REQUIREMENT
Please, without the pictures, retype exactly the lines from the start of the material through the line that holds "This research adopts".

DATA PROVIDED Block Start

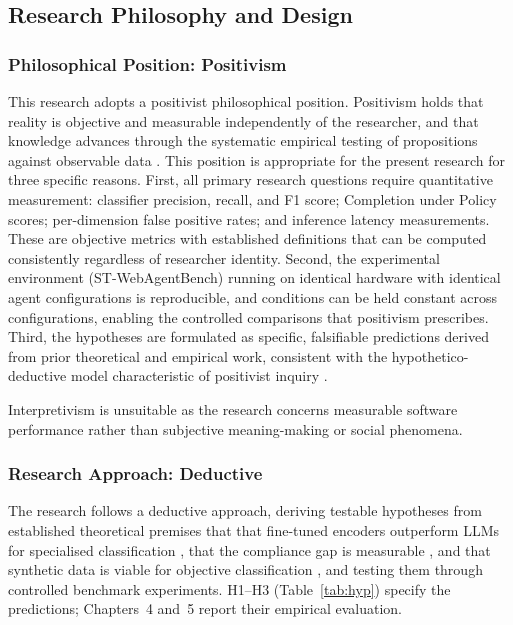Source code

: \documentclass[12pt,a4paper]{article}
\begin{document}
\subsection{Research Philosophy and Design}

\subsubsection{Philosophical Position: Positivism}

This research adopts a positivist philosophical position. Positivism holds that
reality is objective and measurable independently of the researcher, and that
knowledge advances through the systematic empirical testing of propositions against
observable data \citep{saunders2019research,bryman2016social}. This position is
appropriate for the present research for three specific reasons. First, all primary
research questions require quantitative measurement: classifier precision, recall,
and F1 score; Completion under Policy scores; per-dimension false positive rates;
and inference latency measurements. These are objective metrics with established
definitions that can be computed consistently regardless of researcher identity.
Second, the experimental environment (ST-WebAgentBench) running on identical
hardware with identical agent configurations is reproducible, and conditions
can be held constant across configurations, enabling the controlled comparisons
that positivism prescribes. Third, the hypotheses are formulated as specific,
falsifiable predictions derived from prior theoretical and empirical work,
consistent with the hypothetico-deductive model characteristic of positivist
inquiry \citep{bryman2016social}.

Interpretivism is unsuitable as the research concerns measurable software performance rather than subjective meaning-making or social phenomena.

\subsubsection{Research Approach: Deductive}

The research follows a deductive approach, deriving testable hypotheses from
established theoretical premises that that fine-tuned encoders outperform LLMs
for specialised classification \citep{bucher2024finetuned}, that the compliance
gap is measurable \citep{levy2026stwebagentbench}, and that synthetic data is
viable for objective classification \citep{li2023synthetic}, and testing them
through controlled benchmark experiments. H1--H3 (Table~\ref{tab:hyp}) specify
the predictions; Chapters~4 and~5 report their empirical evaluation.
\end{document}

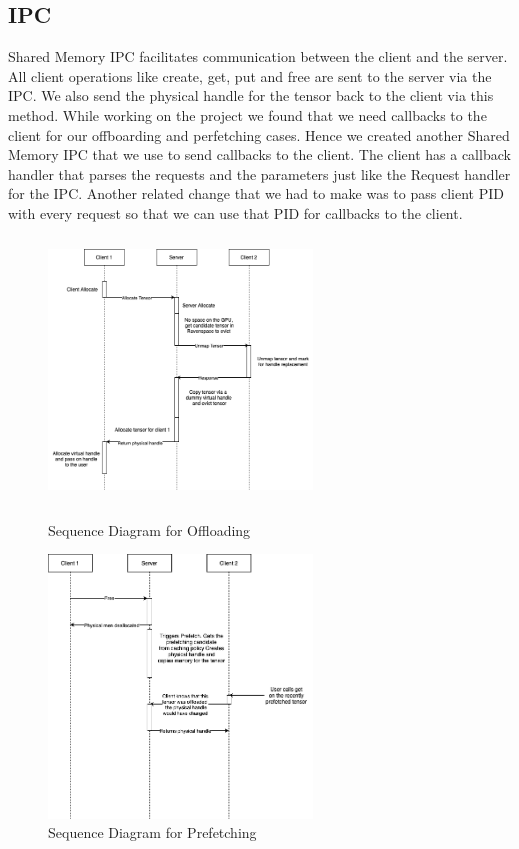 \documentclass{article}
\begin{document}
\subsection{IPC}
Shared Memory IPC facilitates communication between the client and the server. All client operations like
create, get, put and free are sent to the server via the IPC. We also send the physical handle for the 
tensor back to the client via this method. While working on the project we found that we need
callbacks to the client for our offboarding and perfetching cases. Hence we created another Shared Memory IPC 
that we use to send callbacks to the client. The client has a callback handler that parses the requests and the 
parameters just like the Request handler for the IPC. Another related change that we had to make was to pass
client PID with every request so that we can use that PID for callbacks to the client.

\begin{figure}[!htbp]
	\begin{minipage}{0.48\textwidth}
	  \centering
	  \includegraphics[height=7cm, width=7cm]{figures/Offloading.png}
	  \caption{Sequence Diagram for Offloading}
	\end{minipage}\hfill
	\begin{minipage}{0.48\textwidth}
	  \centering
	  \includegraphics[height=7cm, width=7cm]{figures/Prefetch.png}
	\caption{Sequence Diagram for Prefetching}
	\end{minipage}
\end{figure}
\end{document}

DATA PROVIDED Block End

ANSWER FOR THE TASK
Source code

: \documentclass[12pt,a4paper]{article}
\begin{document}
\subsection{Research Philosophy and Design}

\subsubsection{Philosophical Position: Positivism}

This research adopts a positivist philosophical position. Positivism holds that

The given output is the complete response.